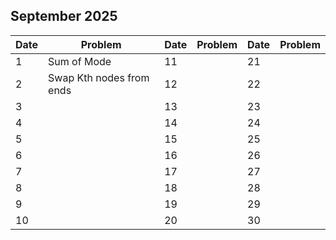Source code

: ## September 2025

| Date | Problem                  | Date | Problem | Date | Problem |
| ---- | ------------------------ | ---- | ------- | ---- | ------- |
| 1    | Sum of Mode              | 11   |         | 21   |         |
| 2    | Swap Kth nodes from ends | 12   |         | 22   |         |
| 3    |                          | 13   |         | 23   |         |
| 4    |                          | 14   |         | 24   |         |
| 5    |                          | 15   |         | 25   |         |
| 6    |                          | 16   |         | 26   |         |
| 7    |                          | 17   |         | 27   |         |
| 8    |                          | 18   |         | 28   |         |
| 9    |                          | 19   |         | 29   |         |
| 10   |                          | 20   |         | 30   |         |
======
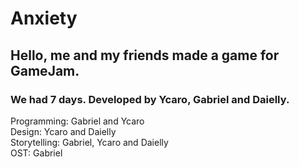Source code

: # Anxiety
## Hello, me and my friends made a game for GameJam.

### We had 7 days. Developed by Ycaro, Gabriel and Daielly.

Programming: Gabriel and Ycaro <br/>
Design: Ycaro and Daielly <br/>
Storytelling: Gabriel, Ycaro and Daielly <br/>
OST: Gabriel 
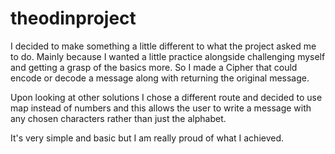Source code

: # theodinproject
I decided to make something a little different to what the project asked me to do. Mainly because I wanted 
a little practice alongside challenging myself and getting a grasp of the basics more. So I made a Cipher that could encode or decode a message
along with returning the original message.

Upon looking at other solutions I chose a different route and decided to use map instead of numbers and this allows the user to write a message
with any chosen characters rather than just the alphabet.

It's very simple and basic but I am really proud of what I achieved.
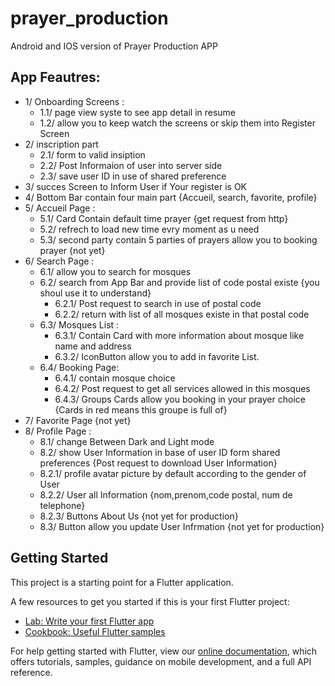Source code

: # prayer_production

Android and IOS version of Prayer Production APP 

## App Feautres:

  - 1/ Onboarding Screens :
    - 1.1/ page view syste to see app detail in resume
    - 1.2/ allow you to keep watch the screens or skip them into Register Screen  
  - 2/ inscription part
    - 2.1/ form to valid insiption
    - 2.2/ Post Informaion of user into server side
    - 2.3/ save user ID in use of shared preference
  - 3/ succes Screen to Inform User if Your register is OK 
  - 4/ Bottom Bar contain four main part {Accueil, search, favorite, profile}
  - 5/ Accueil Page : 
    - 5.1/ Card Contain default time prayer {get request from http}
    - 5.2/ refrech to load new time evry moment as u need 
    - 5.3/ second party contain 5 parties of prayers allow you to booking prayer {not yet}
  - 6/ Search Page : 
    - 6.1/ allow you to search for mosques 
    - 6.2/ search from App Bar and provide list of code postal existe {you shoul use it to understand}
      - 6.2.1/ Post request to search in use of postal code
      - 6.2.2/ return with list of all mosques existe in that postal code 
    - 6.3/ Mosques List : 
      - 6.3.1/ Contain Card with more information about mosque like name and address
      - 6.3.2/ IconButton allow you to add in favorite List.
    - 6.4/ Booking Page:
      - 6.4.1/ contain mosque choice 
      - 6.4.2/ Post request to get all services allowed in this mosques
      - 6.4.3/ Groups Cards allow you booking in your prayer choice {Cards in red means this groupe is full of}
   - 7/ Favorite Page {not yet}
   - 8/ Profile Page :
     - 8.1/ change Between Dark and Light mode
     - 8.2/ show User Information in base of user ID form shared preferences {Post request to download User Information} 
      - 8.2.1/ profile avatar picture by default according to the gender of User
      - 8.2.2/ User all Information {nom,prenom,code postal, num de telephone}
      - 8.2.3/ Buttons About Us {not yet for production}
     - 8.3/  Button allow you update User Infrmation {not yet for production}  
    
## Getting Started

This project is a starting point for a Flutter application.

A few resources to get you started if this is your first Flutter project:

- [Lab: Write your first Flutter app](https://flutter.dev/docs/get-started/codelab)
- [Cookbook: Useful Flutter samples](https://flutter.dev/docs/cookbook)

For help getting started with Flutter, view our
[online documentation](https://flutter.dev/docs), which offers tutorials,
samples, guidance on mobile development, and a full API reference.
======
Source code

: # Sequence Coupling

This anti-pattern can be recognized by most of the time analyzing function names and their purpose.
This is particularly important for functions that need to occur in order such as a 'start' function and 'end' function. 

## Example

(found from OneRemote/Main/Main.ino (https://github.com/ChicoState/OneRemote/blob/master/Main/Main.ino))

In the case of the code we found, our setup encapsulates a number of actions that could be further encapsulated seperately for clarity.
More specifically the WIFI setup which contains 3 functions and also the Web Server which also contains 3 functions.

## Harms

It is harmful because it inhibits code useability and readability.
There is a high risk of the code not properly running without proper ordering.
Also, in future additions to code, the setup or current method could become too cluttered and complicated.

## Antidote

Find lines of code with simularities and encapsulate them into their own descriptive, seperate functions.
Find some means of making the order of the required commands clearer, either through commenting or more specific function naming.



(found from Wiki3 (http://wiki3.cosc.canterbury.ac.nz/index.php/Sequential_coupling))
======
About this task.
Take the lines above from the one containing "This project is" to the one containing "For help getting" and retype them exactly, both ends included, with nothing added.

Exercise output.
This project is a starting point for a Flutter application.

A few resources to get you started if this is your first Flutter project:

- [Lab: Write your first Flutter app](https://flutter.dev/docs/get-started/codelab)
- [Cookbook: Useful Flutter samples](https://flutter.dev/docs/cookbook)

For help getting started with Flutter, view our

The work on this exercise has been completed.